А сам я? Заполняя при поступлении в университет анкету, я вкатил в графу "Были ли за границей и где?" такие страны, попасть в которые рядовой военфельдшер мог только в сказочном сне. Видите ли, мне показалось недостаточным пребывание в Польше, Германии, Австрии, Чехословакии, Венгрии, Румынии. Вписал еще Францию, Югославию, которую тогда кляли на всех перекрестках. Держись, Европа! При желании из меня можно было сделать резидента, по меньшей мере, десяти разведок. Видно, чье-то упущение или просто руки не дошли - на мое великое счастье!

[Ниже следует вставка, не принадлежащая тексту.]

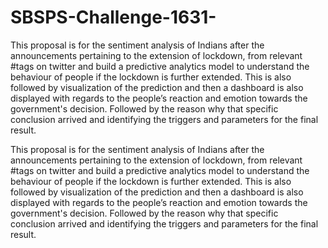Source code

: # SBSPS-Challenge-1631-

This proposal is for the sentiment analysis of Indians after the announcements pertaining to the extension of lockdown, from relevant #tags on twitter and build a predictive analytics model to understand the behaviour of people if the lockdown is further extended. 
This is also followed by visualization of the prediction and then a dashboard is also displayed with regards to the people’s reaction and emotion towards the government's  decision. 
Followed by the reason why that specific conclusion arrived and identifying the triggers and parameters for the final result.

This proposal is for the sentiment analysis of Indians after the announcements pertaining to the extension of lockdown, from relevant #tags on twitter and build a predictive analytics model to understand the behaviour of people if the lockdown is further extended. 
This is also followed by visualization of the prediction and then a dashboard is also displayed with regards to the people’s reaction and emotion towards the government's  decision. 
Followed by the reason why that specific conclusion arrived and identifying the triggers and parameters for the final result.
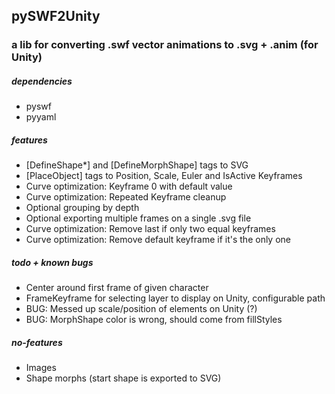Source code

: ## pySWF2Unity
### a lib for converting .swf vector animations to .svg + .anim (for Unity)

##### dependencies
* pyswf
* pyyaml

##### features
* [DefineShape*] and [DefineMorphShape] tags to SVG
* [PlaceObject] tags to Position, Scale, Euler and IsActive Keyframes
* Curve optimization: Keyframe 0 with default value
* Curve optimization: Repeated Keyframe cleanup
* Optional grouping by depth
* Optional exporting multiple frames on a single .svg file
* Curve optimization: Remove last if only two equal keyframes
* Curve optimization: Remove default keyframe if it's the only one

##### todo + known bugs
* Center around first frame of given character
* FrameKeyframe for selecting layer to display on Unity, configurable path
* BUG: Messed up scale/position of elements on Unity (?)
* BUG: MorphShape color is wrong, should come from fillStyles

##### no-features
* Images
* Shape morphs (start shape is exported to SVG)
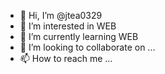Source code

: - 👋 Hi, I’m @jtea0329
- 👀 I’m interested in WEB
- 🌱 I’m currently learning WEB
- 💞️ I’m looking to collaborate on ...
- 📫 How to reach me ...

<!---
jtea0329/jtea0329 is a ✨ special ✨ repository because its `README.md` (this file) appears on your GitHub profile.
You can click the Preview link to take a look at your changes.
--->
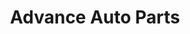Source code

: ---
title: "Advance Auto Parts"
url: /niagara-falls/advance-auto-parts-military-road/
shop: car parts
---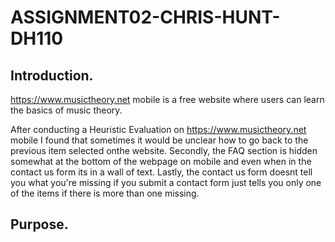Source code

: # ASSIGNMENT02-CHRIS-HUNT-DH110

## Introduction.

https://www.musictheory.net mobile is a free website where users can learn the basics of music theory.

After conducting a Heuristic Evaluation on https://www.musictheory.net mobile I found that sometimes it would be unclear how to go back to the previous item selected onthe website. Secondly, the FAQ section is hidden somewhat at the bottom of the webpage on mobile and even when in the contact us form its in a wall of text. Lastly, the contact us form doesnt tell you what you're missing if you submit a contact form just tells you only one of the items if there is more than one missing.

## Purpose.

Мих Ник - так его звали друзья - был всегда ко мне добр. Я же как-то очень быстро и рассудочно охладел к нему. До сих пор я казню себя за это. В конце концов, порывать о друзьями только потому, что ожидал от них чего-то большего, глупо и расточительно.

Теперь я уверенно могу сказать, что он был по-настоящему хороший человек: добрый, мягкий, умный. Я не помню, какими ветрами занесло его в Улан-Удэ. Кажется, он жил здесь еще до войны или во время войны. Потом вернулся в Ленинград, но прожил там недолго. После банальной семейной драмы, завершившейся разводом, он окончательно перебрался в Забайкалье. Работал на радио, в газете, но незадолго до моего приезда ушел со службы и занялся литературным трудом. Его перевод романа Чимита Цыдендамбаева "Доржи, сын Базара" был признан блестящим. Поговаривали, что своим успехом книга во многом обязана мастерству переводчика...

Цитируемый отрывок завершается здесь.